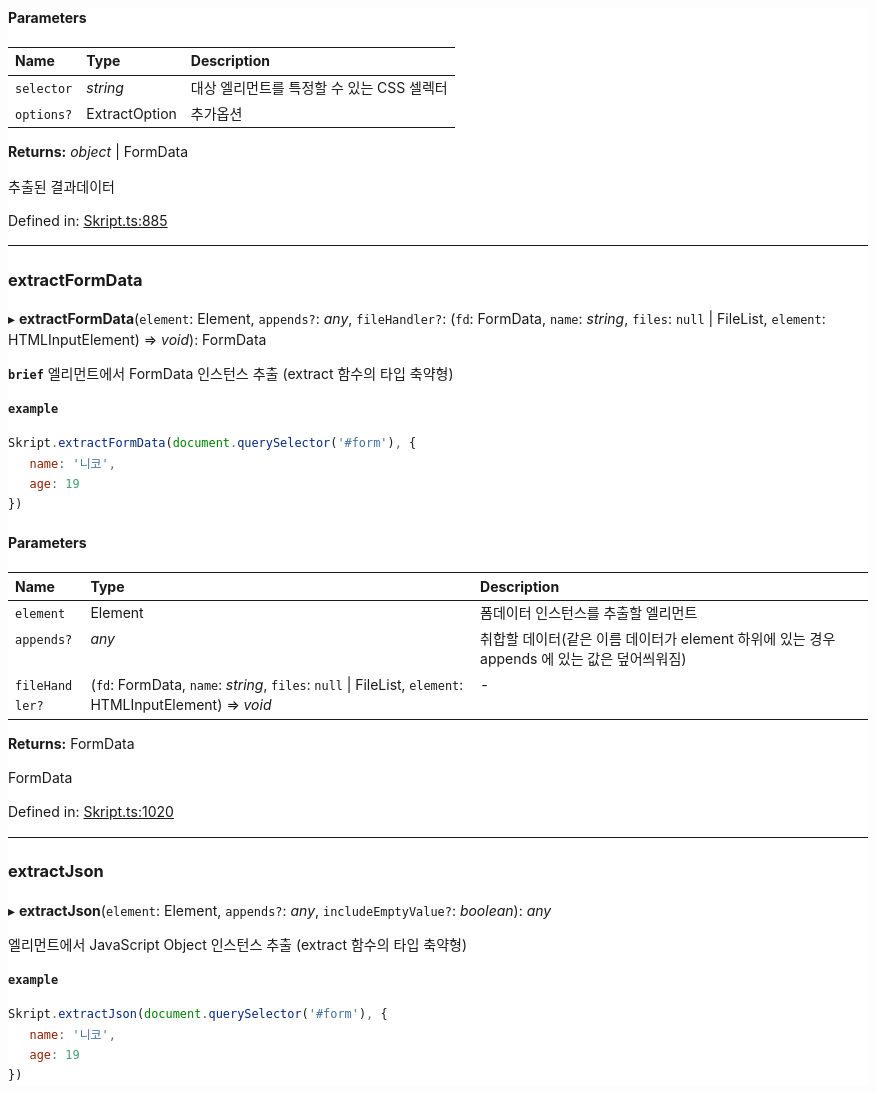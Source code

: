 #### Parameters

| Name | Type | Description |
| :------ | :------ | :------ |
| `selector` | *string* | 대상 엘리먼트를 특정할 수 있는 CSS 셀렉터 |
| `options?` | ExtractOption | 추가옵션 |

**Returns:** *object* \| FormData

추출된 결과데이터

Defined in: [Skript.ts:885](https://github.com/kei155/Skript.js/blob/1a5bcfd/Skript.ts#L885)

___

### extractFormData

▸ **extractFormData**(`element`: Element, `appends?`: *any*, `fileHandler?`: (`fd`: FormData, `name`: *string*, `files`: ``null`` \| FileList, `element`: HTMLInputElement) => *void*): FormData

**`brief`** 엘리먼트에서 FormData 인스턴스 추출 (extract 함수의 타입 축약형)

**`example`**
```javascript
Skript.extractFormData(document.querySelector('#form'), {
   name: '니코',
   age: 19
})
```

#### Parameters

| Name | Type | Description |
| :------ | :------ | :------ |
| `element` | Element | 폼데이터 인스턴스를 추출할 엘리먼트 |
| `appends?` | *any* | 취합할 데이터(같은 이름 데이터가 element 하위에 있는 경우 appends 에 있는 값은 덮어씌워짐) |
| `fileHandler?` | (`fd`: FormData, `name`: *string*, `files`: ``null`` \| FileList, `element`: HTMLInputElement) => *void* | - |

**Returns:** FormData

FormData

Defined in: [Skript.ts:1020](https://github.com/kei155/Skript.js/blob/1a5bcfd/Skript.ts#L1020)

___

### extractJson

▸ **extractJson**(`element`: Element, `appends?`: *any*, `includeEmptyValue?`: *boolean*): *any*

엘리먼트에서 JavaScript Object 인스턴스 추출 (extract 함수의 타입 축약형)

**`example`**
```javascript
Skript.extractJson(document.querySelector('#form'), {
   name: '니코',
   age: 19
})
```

○ ○ ○ ○ ○ ○ ○

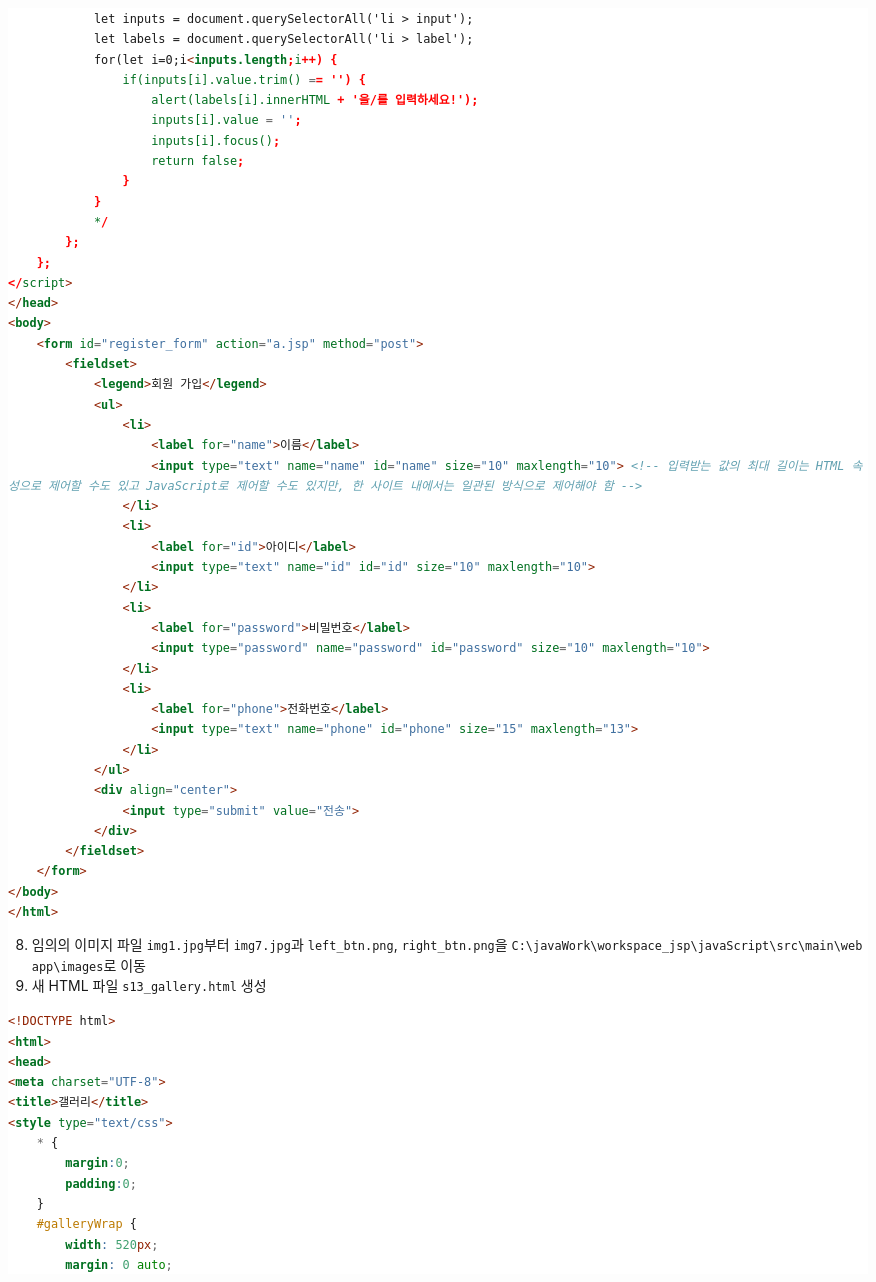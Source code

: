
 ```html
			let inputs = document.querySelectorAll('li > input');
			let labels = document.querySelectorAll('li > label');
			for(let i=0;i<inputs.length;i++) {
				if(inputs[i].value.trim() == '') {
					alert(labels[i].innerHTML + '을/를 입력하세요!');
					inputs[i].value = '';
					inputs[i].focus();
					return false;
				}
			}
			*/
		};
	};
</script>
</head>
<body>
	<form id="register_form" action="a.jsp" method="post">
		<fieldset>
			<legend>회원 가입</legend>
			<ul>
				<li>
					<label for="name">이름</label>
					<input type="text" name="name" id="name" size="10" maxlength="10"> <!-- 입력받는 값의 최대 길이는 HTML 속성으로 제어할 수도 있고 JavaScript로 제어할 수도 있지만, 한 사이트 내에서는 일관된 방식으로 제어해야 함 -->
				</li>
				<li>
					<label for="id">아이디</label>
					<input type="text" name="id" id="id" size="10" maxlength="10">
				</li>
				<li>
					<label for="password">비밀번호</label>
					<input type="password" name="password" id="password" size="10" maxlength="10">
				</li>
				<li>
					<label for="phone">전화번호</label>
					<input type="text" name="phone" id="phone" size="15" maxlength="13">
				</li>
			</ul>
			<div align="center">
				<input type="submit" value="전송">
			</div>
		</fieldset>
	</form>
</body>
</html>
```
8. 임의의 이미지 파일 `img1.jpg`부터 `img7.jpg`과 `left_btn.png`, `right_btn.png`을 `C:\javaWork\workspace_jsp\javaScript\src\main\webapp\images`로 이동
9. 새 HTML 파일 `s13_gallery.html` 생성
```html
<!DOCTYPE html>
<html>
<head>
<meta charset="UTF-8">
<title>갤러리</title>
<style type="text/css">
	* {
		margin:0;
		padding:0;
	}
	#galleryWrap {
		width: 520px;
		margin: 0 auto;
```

○ ○ ○ ○ ○ ○ ○

Task requirements: When a line in the data holds the word "void", show that line.

Response for this exercise:
▸ **extractFormData**(`element`: Element, `appends?`: *any*, `fileHandler?`: (`fd`: FormData, `name`: *string*, `files`: ``null`` \| FileList, `element`: HTMLInputElement) => *void*): FormData
| `fileHandler?` | (`fd`: FormData, `name`: *string*, `files`: ``null`` \| FileList, `element`: HTMLInputElement) => *void* | - |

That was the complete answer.